This blog post was authored by Brian Yablon, 4th year resident in the University of Minnesota Medicine Pediatrics Residency.
Well, I now have four weeks under my belt here in Bolivia, and I'm very glad that I made this a two- month rotation. It would be too difficult to leave right now, as I'm just getting into the swing of things.
I've been journaling nearly every day, but I won't subject you (or myself) to a public airing of all my thoughts. What follows, then, is a synopsis of my recent activities and a bit of editorialized reflection.

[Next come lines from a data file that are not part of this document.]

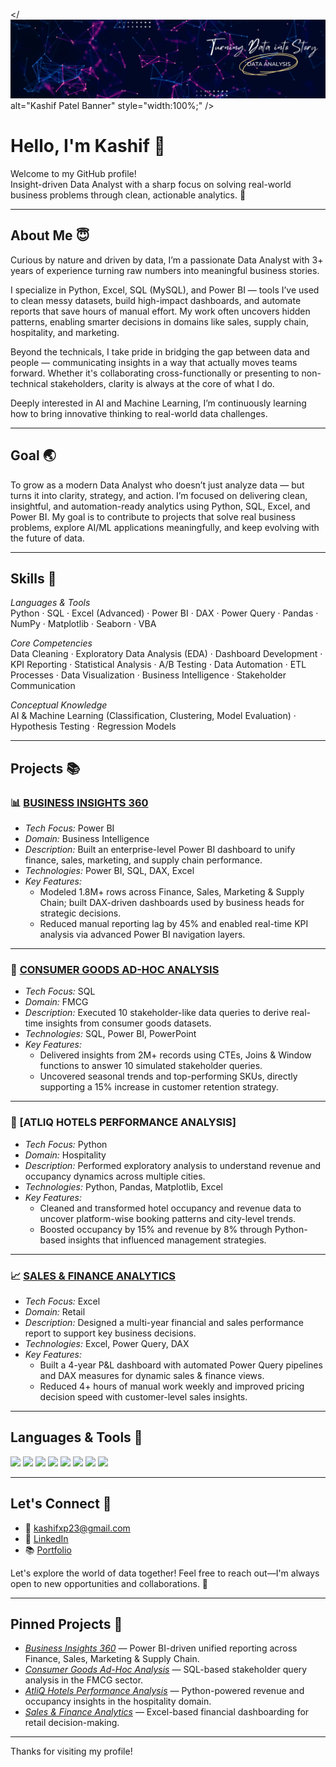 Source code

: </![Banner](assets/banner.jpg)
alt="Kashif Patel Banner" style="width:100%;" />

# Hello, I'm Kashif 👋

Welcome to my GitHub profile!  
Insight-driven Data Analyst with a sharp focus on solving real-world business problems through clean, actionable analytics. 🌟

---

## About Me 😇

Curious by nature and driven by data, I’m a passionate Data Analyst with 3+ years of experience turning raw numbers into meaningful business stories.

I specialize in Python, Excel, SQL (MySQL), and Power BI — tools I’ve used to clean messy datasets, build high-impact dashboards, and automate reports that save hours of manual effort. My work often uncovers hidden patterns, enabling smarter decisions in domains like sales, supply chain, hospitality, and marketing.

Beyond the technicals, I take pride in bridging the gap between data and people — communicating insights in a way that actually moves teams forward. Whether it's collaborating cross-functionally or presenting to non-technical stakeholders, clarity is always at the core of what I do.

Deeply interested in AI and Machine Learning, I’m continuously learning how to bring innovative thinking to real-world data challenges.

---

## Goal 🌏

To grow as a modern Data Analyst who doesn’t just analyze data — but turns it into clarity, strategy, and action. I’m focused on delivering clean, insightful, and automation-ready analytics using Python, SQL, Excel, and Power BI. My goal is to contribute to projects that solve real business problems, explore AI/ML applications meaningfully, and keep evolving with the future of data.

---

## Skills 💪

*Languages & Tools*  
Python · SQL · Excel (Advanced) · Power BI · DAX · Power Query · Pandas · NumPy · Matplotlib · Seaborn · VBA

*Core Competencies*  
Data Cleaning · Exploratory Data Analysis (EDA) · Dashboard Development · KPI Reporting · Statistical Analysis · A/B Testing · Data Automation · ETL Processes · Data Visualization · Business Intelligence · Stakeholder Communication

*Conceptual Knowledge*  
AI & Machine Learning (Classification, Clustering, Model Evaluation) · Hypothesis Testing · Regression Models

---

## Projects 📚

### **📊 [BUSINESS INSIGHTS 360](https://github.com/kashifxp23/Power-BI-Business-Insights-360)**
- *Tech Focus:* Power BI
- *Domain:* Business Intelligence  
- *Description:* Built an enterprise-level Power BI dashboard to unify finance, sales, marketing, and supply chain performance.  
- *Technologies:* Power BI, SQL, DAX, Excel  
- *Key Features:*  
  - Modeled 1.8M+ rows across Finance, Sales, Marketing & Supply Chain; built DAX-driven dashboards used by business heads for strategic decisions.  
  - Reduced manual reporting lag by 45% and enabled real-time KPI analysis via advanced Power BI navigation layers.  

---

### **🧃 [CONSUMER GOODS AD-HOC ANALYSIS](https://github.com/kashifxp23/kashifxp23/edit/main/README.md)** 
- *Tech Focus:* SQL 
- *Domain:* FMCG 
- *Description:* Executed 10 stakeholder-like data queries to derive real-time insights from consumer goods datasets.  
- *Technologies:* SQL, Power BI, PowerPoint  
- *Key Features:*  
  - Delivered insights from 2M+ records using CTEs, Joins & Window functions to answer 10 simulated stakeholder queries.  
  - Uncovered seasonal trends and top-performing SKUs, directly supporting a 15% increase in customer retention strategy.  

---

### 🏨 [ATLIQ HOTELS PERFORMANCE ANALYSIS]  
- *Tech Focus:* Python 
- *Domain:* Hospitality
- *Description:* Performed exploratory analysis to understand revenue and occupancy dynamics across multiple cities.  
- *Technologies:* Python, Pandas, Matplotlib, Excel  
- *Key Features:*  
  - Cleaned and transformed hotel occupancy and revenue data to uncover platform-wise booking patterns and city-level trends.  
  - Boosted occupancy by 15% and revenue by 8% through Python-based insights that influenced management strategies.  

---

### **📈 [SALES & FINANCE ANALYTICS](https://github.com/kashifxp23/Excel-Sales-Analytics)** 
- *Tech Focus:* Excel
- *Domain:* Retail  
- *Description:* Designed a multi-year financial and sales performance report to support key business decisions.  
- *Technologies:* Excel, Power Query, DAX  
- *Key Features:*  
  - Built a 4-year P&L dashboard with automated Power Query pipelines and DAX measures for dynamic sales & finance views.  
  - Reduced 4+ hours of manual work weekly and improved pricing decision speed with customer-level sales insights.  

---

## Languages & Tools 🔧

<p float="left">
  <img src="https://img.shields.io/badge/Python-3776AB?style=for-the-badge&logo=python&logoColor=white" />
  <img src="https://img.shields.io/badge/MySQL-4479A1?style=for-the-badge&logo=mysql&logoColor=white" />
  <img src="https://img.shields.io/badge/Power%20BI-F2C811?style=for-the-badge&logo=powerbi&logoColor=black" />
  <img src="https://img.shields.io/badge/Excel-217346?style=for-the-badge&logo=microsoft-excel&logoColor=white" />
  <img src="https://img.shields.io/badge/Pandas-150458?style=for-the-badge&logo=pandas&logoColor=white" />
  <img src="https://img.shields.io/badge/Numpy-013243?style=for-the-badge&logo=numpy&logoColor=white" />
  <img src="https://img.shields.io/badge/Matplotlib-11557C?style=for-the-badge&logo=plotly&logoColor=white" />
  <img src="https://img.shields.io/badge/Power%20Query-742774?style=for-the-badge&logo=microsoft&logoColor=white" />
</p>

---

## Let's Connect 🤝

- 📧 [kashifxp23@gmail.com](mailto:kashifxp23@gmail.com)  
- 💼 [LinkedIn](https://www.linkedin.com/in/kashifpatel/)  
- 📚 [Portfolio](https://codebasics.io/portfolio/Kashif-Patel)

Let's explore the world of data together! Feel free to reach out—I'm always open to new opportunities and collaborations. 🚀

---

## Pinned Projects 📌

- [*Business Insights 360*](https://github.com/kashifxp23/Power-BI-Business-Insights-360) — Power BI-driven unified reporting across Finance, Sales, Marketing & Supply Chain.
- [*Consumer Goods Ad-Hoc Analysis*](https://github.com/kashifxp23/Consumer-Goods-Analysis-SQL) — SQL-based stakeholder query analysis in the FMCG sector.
- [*AtliQ Hotels Performance Analysis*](#) — Python-powered revenue and occupancy insights in the hospitality domain.
- [*Sales & Finance Analytics*](https://github.com/kashifxp23/Excel-Sales-Analytics) — Excel-based financial dashboarding for retail decision-making.

---

Thanks for visiting my profile!

<!--
**kashifxp23/kashifxp23** is a ✨ _special_ ✨ repository because its `README.md` (this file) appears on your GitHub profile.

Here are some ideas to get you started:

- 🔭 I’m currently working on ...
- 🌱 I’m currently learning ...
- 👯 I’m looking to collaborate on ...
- 🤔 I’m looking for help with ...
- 💬 Ask me about ...
- 📫 How to reach me: ...
- 😄 Pronouns: ...
- ⚡ Fun fact: ...
-->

My second week here (which I've already written about) was a hodgepodge of activities, touring around the various projects here with the American visitors from MAP International headquarters, spending afternoons in the clinic. Touring around to the different projects has afforded me the opportunity to get a bird's eye view of the program that I don't think I otherwise would have had.

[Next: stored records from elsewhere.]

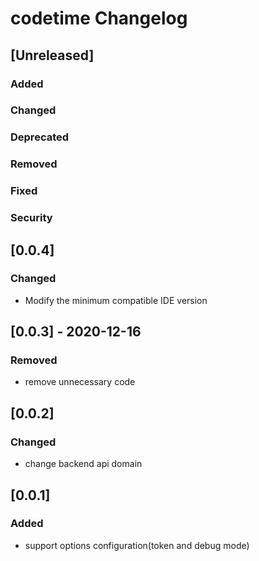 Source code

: <!-- Keep a Changelog guide -> https://keepachangelog.com -->

# codetime Changelog

## [Unreleased]
### Added

### Changed

### Deprecated

### Removed

### Fixed

### Security
## [0.0.4]
### Changed
- Modify the minimum compatible IDE version

## [0.0.3] - 2020-12-16
### Removed
- remove unnecessary code

## [0.0.2]
### Changed
- change backend api domain

## [0.0.1]
### Added
- support options configuration(token and debug mode)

We were all gathered here to bid farewell to Jose Miguel and Stella, coordinators and spiritual heart of MAP Bolivia. They are traveling for the next 3 months on MAP business and will be based out of Baltimore during that time. We had a big party at Marienela's house to say goodbye (and eat, a common theme).

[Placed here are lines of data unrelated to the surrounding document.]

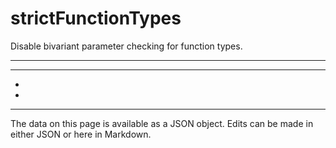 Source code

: <!-- Important! Do not modify comment blocks. They are necessary for the transformer to work properly -->

<!-- title -->
# strictFunctionTypes

<!-- shortDescription -->
Disable bivariant parameter checking for function types.

---

<!-- extendedDescription -->


---

<!-- references -->
- []()
- []()
---

<!-- footer -->
The data on this page is available as a JSON object. Edits can be made in either JSON or here in Markdown.
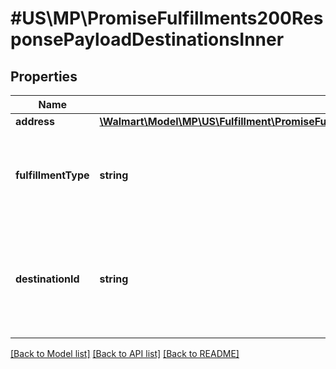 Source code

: # #US\MP\PromiseFulfillments200ResponsePayloadDestinationsInner

## Properties

Name | Type | Description | Notes
------------ | ------------- | ------------- | -------------
**address** | [**\Walmart\Model\MP\US\Fulfillment\PromiseFulfillmentsRequestPayloadDestinationsInnerAddress**](PromiseFulfillmentsRequestPayloadDestinationsInnerAddress.md) |  | [optional]
**fulfillmentType** | **string** | Fulfillment Type of an order. Currently supported type : 'DELIVERY' | [optional]
**destinationId** | **string** | Destination id detail. For example : 'fulfillment type for DELIVERY has destinationId 0 | [optional]


[[Back to Model list]](../) [[Back to API list]](../../Api/US/MP) [[Back to README]](../../README.md)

The past two weeks have been more down to business, with full days (8 am to 6 pm) in the clinic, with a noon-to-2 pm lunch break (during which time I've been eating with the school kids at the Comunidad Educativa para la Vida, where I'm a local celebrity).
This is where I eat lunch. There is a lot of noise and the kids rarely desist from running up to me, touching me, asking me questions, etc. I have since learned to stop carrying my camera to the cafeteria if I want to eat.
These are some pics of fun around the schoolyard, some kids posing and some au natural.
Clinic has been complicated by a couple of situations.
First was the abrupt and unexpected resignation of the clinic doctor (Pedro) during my second week. Second was the nationwide transit strike ("paro") that has been in effect for 7 of the last 8 weekdays, keeping the new clinic doctor (Miguel) from being able to get to work, since he lives more than an hour away by public transit and has no private vehicle.
Thus, it came to pass that I have been the only doctor in the clinic for most of the last two weeks. Our lab tech and pharmacist (Maruja) was also stuck at home because of the strike, which has lead to even more empiric treatment than usual.
From Tuesday through Thursday, a very nice pinch-hitter doctor named Erica was in the clinic to divide the work with me; in addition to her medical knowledge and skills, a key asset is a motorized scooter that enables her to commute to Chilimarca.
The news for Friday was that the strike was over, so Erica did not come in. Unfortunately, the strike was still on, so Miguel again could not come to clinic and I was again the only doctor (among the four of us--Pedro, Miguel, Erica, and I--I am the oldest).
During this time, the mornings have been filled with well child visits from the neighboring school.
We have been systematically working up from the daycare to the third grade so far, and are doing fourth through eighth grade this week.
Afternoons have consisted of acute visits and follow-ups. My personal record was seeing 31 patients and writing 31 notes last Thursday.
These groups of kids are waiting not quite patiently for their well child checks. Every morning sometime between 9 and 10 o'clock it's been akin to getting cluster-bombed with healthy children. Many days, I've been the only doctor around to see them.
These are three second grade girls who were reluctant to leave the exam room and go back to school, especially without a photo or three.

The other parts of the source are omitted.